— Хорошо-с… — пропел он добродушным фальцетом. — Вот и влили эликсир жизни.
Младшая сестра торопливо хлопотала над рукой Малки, а пожилая ласково и мягко приложила вату, смоченную йодом, к руке больного. Малка пристально смотрела на его лицо и ждала какого-то рокового мгновения, которое бывает только один раз в жизни. В глазах ее сияла радость и темнел страх. Она никого не видела, а чувствовала только этого молодого, полумертвого человека. И то чудо, которого она ждала, совершилось: лицо больного стало как будто пробуждаться, на щеках призрачно расцветал румянец, веки задрожали, и глаза медленно открылись, свежие, утренние. Он страдальчески улыбнулся и вздохнул:
— Спасибо, друзья!
— Ожил, ожил!.. — тихо со слезами в голосе вскрикнула Малка, не отрывая от него глаз.
Благово затеребил бородку и вскинул брови на лоб.
— Ну-с, каково? Благодарите не нас, а вот эту девицу. Это она настояла, чтобы кровь ее переливали от сердца к сердцу.
Больной повернул к ней свое лицо. Его глаза были очень темные, точно без зрачков, и поблескивали слезой.
— Вы… родная…
Малка встала и наклонилась над ним. Несколько секунд она молчала, пристально вглядывалась в его лицо. В белом халате и в белой повязке она была похожа на медсестру. В глазах сияло счастье и что-то новое, похожее на печаль.

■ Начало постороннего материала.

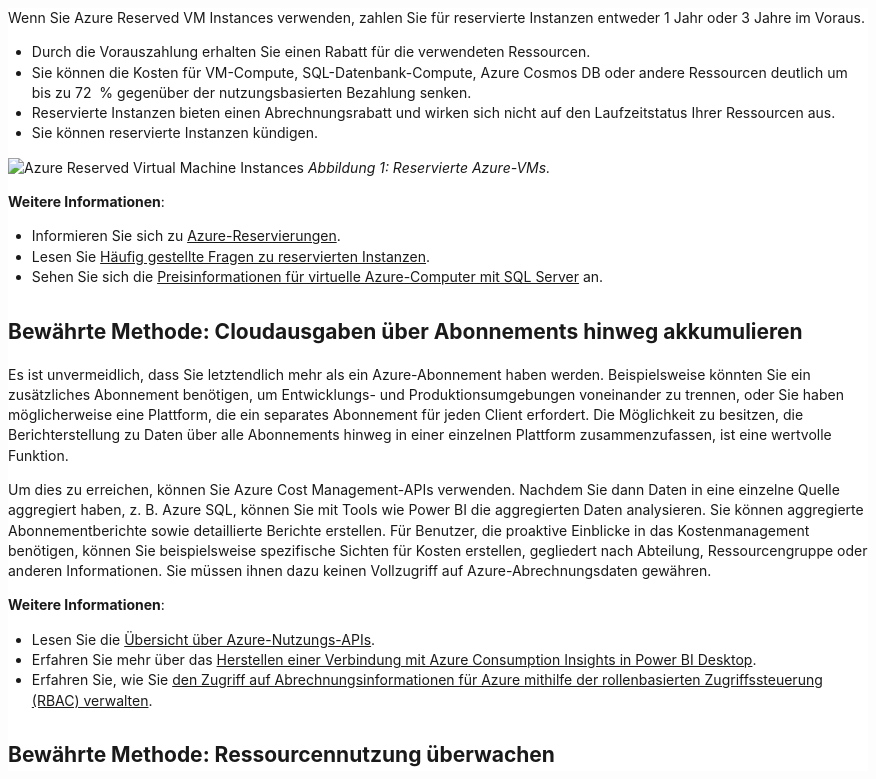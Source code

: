 Wenn Sie Azure Reserved VM Instances verwenden, zahlen Sie für reservierte Instanzen entweder 1 Jahr oder 3 Jahre im Voraus.

- Durch die Vorauszahlung erhalten Sie einen Rabatt für die verwendeten Ressourcen.
- Sie können die Kosten für VM-Compute, SQL-Datenbank-Compute, Azure Cosmos DB oder andere Ressourcen deutlich um bis zu 72  % gegenüber der nutzungsbasierten Bezahlung senken.
- Reservierte Instanzen bieten einen Abrechnungsrabatt und wirken sich nicht auf den Laufzeitstatus Ihrer Ressourcen aus.
- Sie können reservierte Instanzen kündigen.

![Azure Reserved Virtual Machine Instances](../../migrate/azure-best-practices/media/migrate-best-practices-costs/reserve.png)
_Abbildung 1: Reservierte Azure-VMs._

**Weitere Informationen**:

- Informieren Sie sich zu [Azure-Reservierungen](https://docs.microsoft.com/azure/cost-management-billing/reservations/save-compute-costs-reservations).
- Lesen Sie [Häufig gestellte Fragen zu reservierten Instanzen](https://azure.microsoft.com/pricing/reserved-vm-instances/#faq).
- Sehen Sie sich die [Preisinformationen für virtuelle Azure-Computer mit SQL Server](https://docs.microsoft.com/azure/virtual-machines/windows/sql/virtual-machines-windows-sql-server-pricing-guidance) an.

## <a name="best-practice-aggregate-cloud-spend-across-subscriptions"></a>Bewährte Methode: Cloudausgaben über Abonnements hinweg akkumulieren

Es ist unvermeidlich, dass Sie letztendlich mehr als ein Azure-Abonnement haben werden. Beispielsweise könnten Sie ein zusätzliches Abonnement benötigen, um Entwicklungs- und Produktionsumgebungen voneinander zu trennen, oder Sie haben möglicherweise eine Plattform, die ein separates Abonnement für jeden Client erfordert. Die Möglichkeit zu besitzen, die Berichterstellung zu Daten über alle Abonnements hinweg in einer einzelnen Plattform zusammenzufassen, ist eine wertvolle Funktion.

Um dies zu erreichen, können Sie Azure Cost Management-APIs verwenden. Nachdem Sie dann Daten in eine einzelne Quelle aggregiert haben, z. B. Azure SQL, können Sie mit Tools wie Power BI die aggregierten Daten analysieren. Sie können aggregierte Abonnementberichte sowie detaillierte Berichte erstellen. Für Benutzer, die proaktive Einblicke in das Kostenmanagement benötigen, können Sie beispielsweise spezifische Sichten für Kosten erstellen, gegliedert nach Abteilung, Ressourcengruppe oder anderen Informationen. Sie müssen ihnen dazu keinen Vollzugriff auf Azure-Abrechnungsdaten gewähren.

**Weitere Informationen**:

- Lesen Sie die [Übersicht über Azure-Nutzungs-APIs](https://docs.microsoft.com/azure/billing/billing-consumption-api-overview).
- Erfahren Sie mehr über das [Herstellen einer Verbindung mit Azure Consumption Insights in Power BI Desktop](https://docs.microsoft.com/power-bi/desktop-connect-azure-consumption-insights).
- Erfahren Sie, wie Sie [den Zugriff auf Abrechnungsinformationen für Azure mithilfe der rollenbasierten Zugriffssteuerung (RBAC) verwalten](https://docs.microsoft.com/azure/billing/billing-manage-access).

## <a name="best-practice-monitor-resource-utilization"></a>Bewährte Methode: Ressourcennutzung überwachen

— Вы чувствуете себя лучше, товарищ Мезенцев?
— Да. Тут не только кровь… другое… душа… Спасибо… за вашу жизнь…
Благово бесцеремонно взял Малку под руку и отвел ее от больного.

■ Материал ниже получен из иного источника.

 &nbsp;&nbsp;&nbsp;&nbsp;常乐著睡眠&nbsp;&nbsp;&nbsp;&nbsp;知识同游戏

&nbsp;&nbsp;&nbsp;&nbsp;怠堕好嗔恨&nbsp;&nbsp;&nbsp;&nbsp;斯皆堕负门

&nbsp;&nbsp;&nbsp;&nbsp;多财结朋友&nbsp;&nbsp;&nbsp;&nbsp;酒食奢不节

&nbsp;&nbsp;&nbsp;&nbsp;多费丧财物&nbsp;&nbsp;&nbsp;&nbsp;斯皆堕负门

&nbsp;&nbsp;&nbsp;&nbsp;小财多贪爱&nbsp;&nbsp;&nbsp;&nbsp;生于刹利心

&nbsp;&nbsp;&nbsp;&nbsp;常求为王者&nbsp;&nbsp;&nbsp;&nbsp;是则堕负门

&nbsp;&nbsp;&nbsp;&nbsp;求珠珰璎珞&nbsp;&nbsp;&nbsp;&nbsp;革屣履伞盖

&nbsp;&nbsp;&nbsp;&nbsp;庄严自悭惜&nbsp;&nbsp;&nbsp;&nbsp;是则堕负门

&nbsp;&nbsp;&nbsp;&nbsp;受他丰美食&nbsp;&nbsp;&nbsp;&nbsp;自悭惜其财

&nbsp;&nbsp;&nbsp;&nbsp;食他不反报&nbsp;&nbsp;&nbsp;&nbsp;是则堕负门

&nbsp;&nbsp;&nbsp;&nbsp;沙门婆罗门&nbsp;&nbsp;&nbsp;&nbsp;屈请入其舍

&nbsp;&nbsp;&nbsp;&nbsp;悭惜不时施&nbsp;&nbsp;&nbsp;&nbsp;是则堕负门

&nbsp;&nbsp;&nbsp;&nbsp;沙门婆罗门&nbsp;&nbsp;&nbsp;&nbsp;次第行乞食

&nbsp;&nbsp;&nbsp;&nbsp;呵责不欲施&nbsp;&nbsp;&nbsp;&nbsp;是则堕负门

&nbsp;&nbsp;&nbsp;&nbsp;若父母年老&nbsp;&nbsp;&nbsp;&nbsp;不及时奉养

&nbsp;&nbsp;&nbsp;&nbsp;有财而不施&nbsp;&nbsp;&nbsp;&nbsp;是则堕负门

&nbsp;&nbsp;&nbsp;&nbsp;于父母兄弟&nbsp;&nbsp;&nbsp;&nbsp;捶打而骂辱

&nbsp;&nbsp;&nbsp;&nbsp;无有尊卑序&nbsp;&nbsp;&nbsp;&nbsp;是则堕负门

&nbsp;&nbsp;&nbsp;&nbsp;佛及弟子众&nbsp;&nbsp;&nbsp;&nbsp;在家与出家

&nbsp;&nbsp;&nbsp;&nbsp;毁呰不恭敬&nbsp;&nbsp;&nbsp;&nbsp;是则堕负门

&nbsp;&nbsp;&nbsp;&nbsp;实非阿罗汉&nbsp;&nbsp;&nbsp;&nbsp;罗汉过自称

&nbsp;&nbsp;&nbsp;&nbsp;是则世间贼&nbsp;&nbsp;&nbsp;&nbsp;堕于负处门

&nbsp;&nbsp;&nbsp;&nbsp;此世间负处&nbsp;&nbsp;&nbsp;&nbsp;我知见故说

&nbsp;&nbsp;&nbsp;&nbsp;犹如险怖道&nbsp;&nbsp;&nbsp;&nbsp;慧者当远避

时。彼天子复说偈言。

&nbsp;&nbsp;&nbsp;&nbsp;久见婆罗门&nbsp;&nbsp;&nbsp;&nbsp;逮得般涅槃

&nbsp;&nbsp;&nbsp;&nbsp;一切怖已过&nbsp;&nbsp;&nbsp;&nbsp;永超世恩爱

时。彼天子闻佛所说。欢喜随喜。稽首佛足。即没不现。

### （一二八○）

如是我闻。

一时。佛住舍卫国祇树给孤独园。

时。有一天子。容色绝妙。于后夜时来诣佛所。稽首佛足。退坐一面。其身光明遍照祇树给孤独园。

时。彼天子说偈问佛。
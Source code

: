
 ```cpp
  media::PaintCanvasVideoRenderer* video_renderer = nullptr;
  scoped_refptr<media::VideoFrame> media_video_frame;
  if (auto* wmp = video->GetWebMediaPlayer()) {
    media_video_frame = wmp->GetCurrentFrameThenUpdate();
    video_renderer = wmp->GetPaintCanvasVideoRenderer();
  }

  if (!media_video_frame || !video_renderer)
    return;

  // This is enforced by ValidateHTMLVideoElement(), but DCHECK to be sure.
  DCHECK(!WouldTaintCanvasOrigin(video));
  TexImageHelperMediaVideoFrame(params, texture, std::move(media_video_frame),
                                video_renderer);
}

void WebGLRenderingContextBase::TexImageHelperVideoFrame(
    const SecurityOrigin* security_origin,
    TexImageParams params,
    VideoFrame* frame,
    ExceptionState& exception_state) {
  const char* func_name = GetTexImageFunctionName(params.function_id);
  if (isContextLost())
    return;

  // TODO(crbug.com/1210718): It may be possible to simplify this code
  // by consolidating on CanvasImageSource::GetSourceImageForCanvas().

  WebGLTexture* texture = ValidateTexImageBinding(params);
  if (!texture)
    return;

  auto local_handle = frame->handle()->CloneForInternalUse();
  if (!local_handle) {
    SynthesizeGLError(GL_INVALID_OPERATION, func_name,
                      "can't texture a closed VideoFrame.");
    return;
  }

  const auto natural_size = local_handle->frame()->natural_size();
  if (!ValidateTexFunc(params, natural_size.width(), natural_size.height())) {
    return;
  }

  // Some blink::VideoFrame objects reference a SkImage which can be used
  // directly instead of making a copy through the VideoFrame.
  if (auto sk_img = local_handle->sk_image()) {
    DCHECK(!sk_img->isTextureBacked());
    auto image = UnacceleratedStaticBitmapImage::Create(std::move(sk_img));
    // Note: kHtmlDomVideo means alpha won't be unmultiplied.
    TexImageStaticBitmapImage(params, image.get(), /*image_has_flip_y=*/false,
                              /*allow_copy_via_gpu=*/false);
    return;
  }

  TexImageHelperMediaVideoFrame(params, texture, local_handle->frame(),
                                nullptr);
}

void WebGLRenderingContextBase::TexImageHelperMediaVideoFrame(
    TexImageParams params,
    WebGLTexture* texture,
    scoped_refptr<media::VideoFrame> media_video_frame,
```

— Хорошенького понемножку…
Сестры забеспокоились. Молоденькая взволнованно выбежала из комнаты, а пожилая с задумчивым сожалением проводила Малку своими тихими глазами.
Малка оглянулась, и в лице ее на мгновение вспыхнуло смятение: ей хотелось броситься к больному и досказать ему какие-то недосказанные слова. Она смущенно, с мольбой в глазах робко спросила Благово:
— Можно мне… поцеловать его?..
И опять оглянулась. Больной лежал неподвижно, закрыв глаза и, казалось, был в отчаянии, что все покинули его.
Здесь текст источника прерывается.